■ Problem statement ■
Output all entries exactly; images excluded.

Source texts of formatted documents
--------------------------------

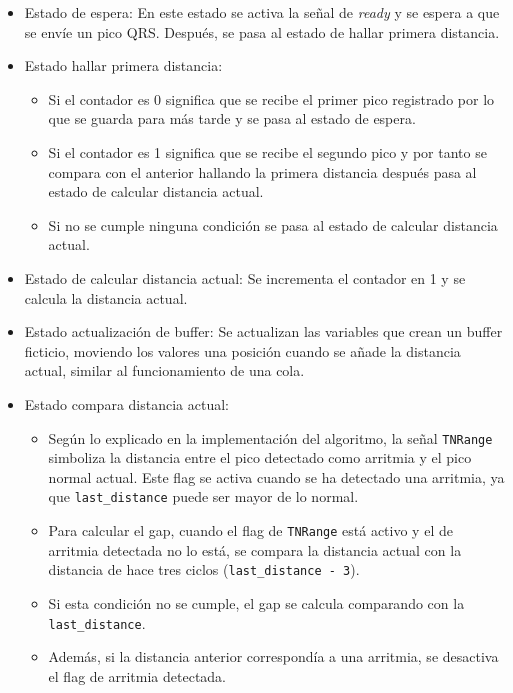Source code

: \begin{itemize}
    \item Estado de espera: En este estado se activa la señal de \textit{ready} y se espera a que se envíe un pico QRS. Después, se pasa al estado de hallar primera distancia.
    \item Estado hallar primera distancia: 
    \begin{itemize}
        \item Si el contador es 0 significa que se recibe el primer pico registrado por lo que se guarda para más tarde y se pasa al estado de espera.
        \item Si el contador es 1 significa que se recibe el segundo pico y por tanto se compara con el anterior hallando la primera distancia después pasa al estado de calcular distancia actual.
        \item Si no se cumple ninguna condición se pasa al estado de calcular distancia actual.   
    \end{itemize}
    \item Estado de calcular distancia actual: Se incrementa el contador en 1 y se calcula la distancia actual.
    \item Estado actualización de buffer: Se actualizan las variables que crean un buffer ficticio, moviendo los valores una posición cuando se añade la distancia actual, similar al funcionamiento de una cola.
    \item Estado compara distancia actual: 
    \begin{itemize}
        \item Según lo explicado en la implementación del algoritmo, la señal \texttt{TNRange} simboliza la distancia entre el pico detectado como arritmia y el pico normal actual. Este flag se activa cuando se ha detectado una arritmia, ya que \texttt{last\_distance} puede ser mayor de lo normal.
        \item Para calcular el gap, cuando el flag de \texttt{TNRange} está activo y el de arritmia detectada no lo está, se compara la distancia actual con la distancia de hace tres ciclos (\texttt{last\_distance - 3}).
        \item Si esta condición no se cumple, el gap se calcula comparando con la \texttt{last\_distance}.
        \item Además, si la distancia anterior correspondía a una arritmia, se desactiva el flag de arritmia detectada.
    \end{itemize}


\end{itemize}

--------------------------------

■ Solution to this task ■
Source code

: \begin{itemize}
    \item Estado de espera: En este estado se activa la señal de \textit{ready} y se espera a que se envíe un pico QRS. Después, se pasa al estado de hallar primera distancia.
    \item Estado hallar primera distancia: 
    \begin{itemize}
        \item Si el contador es 0 significa que se recibe el primer pico registrado por lo que se guarda para más tarde y se pasa al estado de espera.
        \item Si el contador es 1 significa que se recibe el segundo pico y por tanto se compara con el anterior hallando la primera distancia después pasa al estado de calcular distancia actual.
        \item Si no se cumple ninguna condición se pasa al estado de calcular distancia actual.   
    \end{itemize}
    \item Estado de calcular distancia actual: Se incrementa el contador en 1 y se calcula la distancia actual.
    \item Estado actualización de buffer: Se actualizan las variables que crean un buffer ficticio, moviendo los valores una posición cuando se añade la distancia actual, similar al funcionamiento de una cola.
    \item Estado compara distancia actual: 
    \begin{itemize}
        \item Según lo explicado en la implementación del algoritmo, la señal \texttt{TNRange} simboliza la distancia entre el pico detectado como arritmia y el pico normal actual. Este flag se activa cuando se ha detectado una arritmia, ya que \texttt{last\_distance} puede ser mayor de lo normal.
        \item Para calcular el gap, cuando el flag de \texttt{TNRange} está activo y el de arritmia detectada no lo está, se compara la distancia actual con la distancia de hace tres ciclos (\texttt{last\_distance - 3}).
        \item Si esta condición no se cumple, el gap se calcula comparando con la \texttt{last\_distance}.
        \item Además, si la distancia anterior correspondía a una arritmia, se desactiva el flag de arritmia detectada.
    \end{itemize}


\end{itemize}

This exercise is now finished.